**WHAT THE EXERCISE ASKS**:
Look through the data and write out every line with the word "figure" in it.

**RECORDS**:
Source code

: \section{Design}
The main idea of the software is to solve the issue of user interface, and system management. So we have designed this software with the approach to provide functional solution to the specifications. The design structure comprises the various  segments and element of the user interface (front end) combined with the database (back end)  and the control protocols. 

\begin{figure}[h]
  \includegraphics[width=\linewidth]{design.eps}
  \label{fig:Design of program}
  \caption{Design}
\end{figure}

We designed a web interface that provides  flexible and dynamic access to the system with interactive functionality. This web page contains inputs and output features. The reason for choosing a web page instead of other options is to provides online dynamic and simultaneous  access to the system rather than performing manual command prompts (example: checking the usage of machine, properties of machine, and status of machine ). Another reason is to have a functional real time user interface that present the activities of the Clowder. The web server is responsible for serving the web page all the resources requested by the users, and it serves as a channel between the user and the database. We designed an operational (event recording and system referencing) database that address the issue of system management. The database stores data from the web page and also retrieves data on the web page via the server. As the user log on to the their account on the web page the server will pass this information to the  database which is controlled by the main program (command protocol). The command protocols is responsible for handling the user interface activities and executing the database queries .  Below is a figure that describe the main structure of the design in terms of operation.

**EXPECTED ANSWER**:
\begin{figure}[h]
\end{figure}
We designed a web interface that provides  flexible and dynamic access to the system with interactive functionality. This web page contains inputs and output features. The reason for choosing a web page instead of other options is to provides online dynamic and simultaneous  access to the system rather than performing manual command prompts (example: checking the usage of machine, properties of machine, and status of machine ). Another reason is to have a functional real time user interface that present the activities of the Clowder. The web server is responsible for serving the web page all the resources requested by the users, and it serves as a channel between the user and the database. We designed an operational (event recording and system referencing) database that address the issue of system management. The database stores data from the web page and also retrieves data on the web page via the server. As the user log on to the their account on the web page the server will pass this information to the  database which is controlled by the main program (command protocol). The command protocols is responsible for handling the user interface activities and executing the database queries .  Below is a figure that describe the main structure of the design in terms of operation.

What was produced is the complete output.